Task material Start Marker

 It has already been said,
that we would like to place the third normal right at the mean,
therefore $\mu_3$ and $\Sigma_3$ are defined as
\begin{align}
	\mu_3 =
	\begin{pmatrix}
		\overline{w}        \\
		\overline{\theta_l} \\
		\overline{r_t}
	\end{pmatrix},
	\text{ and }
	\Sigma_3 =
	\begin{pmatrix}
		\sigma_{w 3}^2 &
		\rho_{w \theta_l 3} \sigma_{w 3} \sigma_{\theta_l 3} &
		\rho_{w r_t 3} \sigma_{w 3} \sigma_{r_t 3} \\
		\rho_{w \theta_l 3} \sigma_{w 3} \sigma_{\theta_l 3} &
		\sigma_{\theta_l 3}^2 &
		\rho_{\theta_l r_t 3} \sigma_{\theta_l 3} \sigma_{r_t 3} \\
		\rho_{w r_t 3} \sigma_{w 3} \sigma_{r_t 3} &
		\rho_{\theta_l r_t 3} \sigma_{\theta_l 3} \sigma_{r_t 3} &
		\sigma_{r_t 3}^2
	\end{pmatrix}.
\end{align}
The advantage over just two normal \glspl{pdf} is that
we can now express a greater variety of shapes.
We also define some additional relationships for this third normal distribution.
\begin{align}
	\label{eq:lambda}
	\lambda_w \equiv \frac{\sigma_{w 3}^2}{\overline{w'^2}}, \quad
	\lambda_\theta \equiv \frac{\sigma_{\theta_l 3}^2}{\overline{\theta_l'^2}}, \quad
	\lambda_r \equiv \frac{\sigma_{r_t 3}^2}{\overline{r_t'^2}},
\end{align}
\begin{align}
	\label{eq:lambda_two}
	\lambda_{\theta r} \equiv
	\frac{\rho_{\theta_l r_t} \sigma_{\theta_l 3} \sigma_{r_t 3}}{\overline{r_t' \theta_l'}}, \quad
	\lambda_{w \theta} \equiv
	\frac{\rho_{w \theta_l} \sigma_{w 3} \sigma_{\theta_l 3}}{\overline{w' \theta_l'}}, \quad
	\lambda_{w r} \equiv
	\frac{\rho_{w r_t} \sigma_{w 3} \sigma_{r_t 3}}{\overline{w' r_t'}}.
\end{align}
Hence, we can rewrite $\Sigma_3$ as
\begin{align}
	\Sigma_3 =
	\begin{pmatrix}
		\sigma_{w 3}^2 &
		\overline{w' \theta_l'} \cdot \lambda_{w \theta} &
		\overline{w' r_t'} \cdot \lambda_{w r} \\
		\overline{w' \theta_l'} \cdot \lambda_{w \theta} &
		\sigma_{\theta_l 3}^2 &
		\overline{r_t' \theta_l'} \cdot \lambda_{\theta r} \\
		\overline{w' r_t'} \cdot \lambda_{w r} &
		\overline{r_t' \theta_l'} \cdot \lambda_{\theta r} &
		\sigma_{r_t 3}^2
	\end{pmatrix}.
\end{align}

Task material End Marker
Task material Start Marker

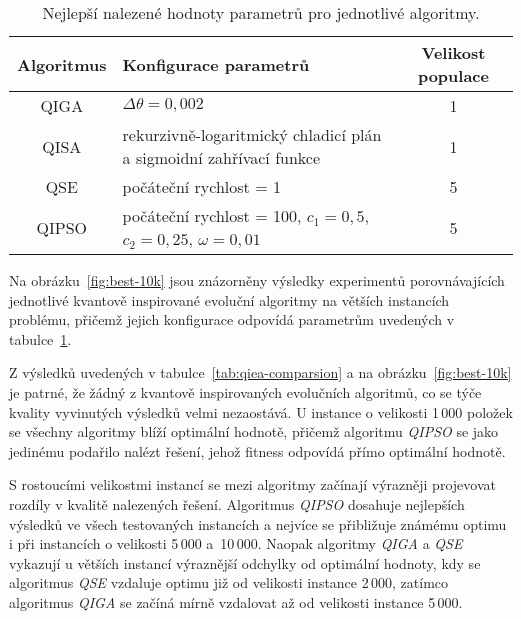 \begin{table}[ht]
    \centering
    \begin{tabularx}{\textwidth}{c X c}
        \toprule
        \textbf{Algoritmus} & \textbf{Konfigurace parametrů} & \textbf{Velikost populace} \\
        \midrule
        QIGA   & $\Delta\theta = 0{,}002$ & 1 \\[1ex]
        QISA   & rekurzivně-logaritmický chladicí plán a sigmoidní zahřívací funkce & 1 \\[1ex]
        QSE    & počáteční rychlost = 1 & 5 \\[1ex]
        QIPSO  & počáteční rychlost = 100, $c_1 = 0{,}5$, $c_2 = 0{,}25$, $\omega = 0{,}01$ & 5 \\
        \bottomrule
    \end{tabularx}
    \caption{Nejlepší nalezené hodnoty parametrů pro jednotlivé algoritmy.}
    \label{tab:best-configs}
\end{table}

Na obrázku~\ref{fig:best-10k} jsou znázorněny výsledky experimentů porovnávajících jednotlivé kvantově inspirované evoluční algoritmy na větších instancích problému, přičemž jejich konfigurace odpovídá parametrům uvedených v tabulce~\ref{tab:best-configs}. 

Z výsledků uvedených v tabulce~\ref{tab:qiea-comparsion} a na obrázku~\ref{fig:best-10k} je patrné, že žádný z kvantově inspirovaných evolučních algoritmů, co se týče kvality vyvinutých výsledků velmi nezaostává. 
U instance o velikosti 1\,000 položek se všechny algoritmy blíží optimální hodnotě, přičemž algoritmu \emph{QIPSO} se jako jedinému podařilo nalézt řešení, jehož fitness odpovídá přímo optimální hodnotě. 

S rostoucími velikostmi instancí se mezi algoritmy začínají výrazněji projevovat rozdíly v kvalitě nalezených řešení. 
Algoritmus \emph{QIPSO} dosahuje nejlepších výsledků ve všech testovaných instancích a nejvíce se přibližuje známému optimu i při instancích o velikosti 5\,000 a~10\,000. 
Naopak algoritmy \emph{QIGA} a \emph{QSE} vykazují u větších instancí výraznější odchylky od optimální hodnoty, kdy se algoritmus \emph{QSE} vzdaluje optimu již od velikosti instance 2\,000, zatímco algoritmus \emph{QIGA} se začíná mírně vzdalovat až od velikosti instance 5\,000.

Task material End Marker

Exercise directions: From the entries above, extract every line where the word "obrázku" appears.

Expected answer:
Na obrázku~\ref{fig:best-10k} jsou znázorněny výsledky experimentů porovnávajících jednotlivé kvantově inspirované evoluční algoritmy na větších instancích problému, přičemž jejich konfigurace odpovídá parametrům uvedených v tabulce~\ref{tab:best-configs}. 
Z výsledků uvedených v tabulce~\ref{tab:qiea-comparsion} a na obrázku~\ref{fig:best-10k} je patrné, že žádný z kvantově inspirovaných evolučních algoritmů, co se týče kvality vyvinutých výsledků velmi nezaostává. 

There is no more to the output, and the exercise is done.